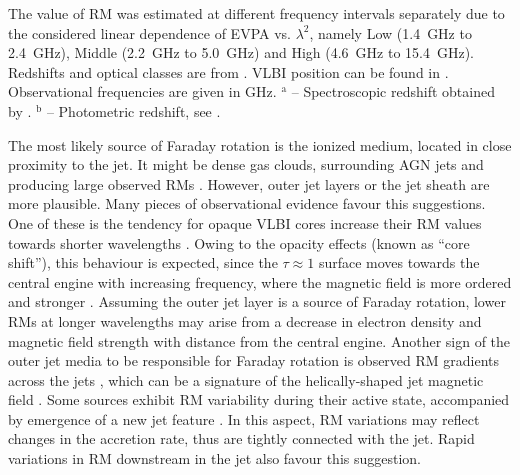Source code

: \documentclass[a4paper,fleqn,usenatbib,useAMS]{mnras}
\begin{document}
\begin{table*}
\begin{minipage}{175mm}
The value of RM was estimated at different frequency intervals separately due to the considered linear dependence of EVPA vs. $\lambda^2$, namely Low (1.4~GHz to 2.4~GHz), Middle (2.2~GHz to 5.0~GHz) and High (4.6~GHz to 15.4~GHz).
Redshifts and optical classes are from \citet{veron_veron_10}. VLBI position can be found in \citet{sokolovsky_etal11}. 
Observational frequencies are given in GHz.
$^\mathrm{a}$ -- Spectroscopic redshift obtained by \citet{afanasiev_etal03}. $^\mathrm{b}$ -- Photometric redshift, see \citet{finke_etal08}.
\label{t_1}
\end{minipage}
\end{table*}

The most likely source of Faraday rotation is the ionized medium, located in close proximity to the jet. 
It might be dense gas clouds, surrounding AGN jets and producing large observed RMs \citep{1999MNRAS.308..955J,2010AA...518A..33M}.
However, outer jet layers \citep{zavala_taylor_04} or the jet sheath \citep{asada_etal02,2007ApJ...662..835M} are more plausible. 
Many pieces of observational evidence favour this suggestions. 
One of these is the tendency for opaque VLBI cores increase their RM values towards shorter wavelengths \citep[e.g.][]{zavala_taylor_04,jorstad_etal07,osullivan_gabuzda_09,algaba13}. 
Owing to the opacity effects (known as ``core shift''), this behaviour is expected, since the $\tau\approx1$ surface moves towards the central engine with increasing frequency, where the magnetic field is more ordered and stronger \citep{2011MNRAS.418L..79T,zamaninasab_etal14}. 
Assuming the outer jet layer is a source of Faraday rotation, lower RMs at longer wavelengths may arise from a decrease in electron density and magnetic field strength with distance from the central engine.
Another sign of the outer jet media to be responsible for Faraday rotation is observed RM gradients across the jets \citep{asada_etal02,2008ApJ...681L..69G,osullivan_gabuzda_09,zamaninasab_etal13}, which can be a signature of the helically-shaped jet magnetic field \citep{blandford93,broderick_mckinney_10}.
Some sources exhibit RM variability during their active state, accompanied by emergence of a new jet feature \citep{taylor_00,lico_etal14,giroletti_etal15,2016MNRAS.462.2747K}. 
In this aspect, RM variations may reflect changes in the accretion rate, thus are tightly connected with the jet.
Rapid variations in RM downstream in the jet \citep{asada_etal08} also favour this suggestion.
\end{document}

- Exercise requirements
Determine the number of lines in the data that include the word "citet", and provide that number without comment.

- Answer to the exercise
2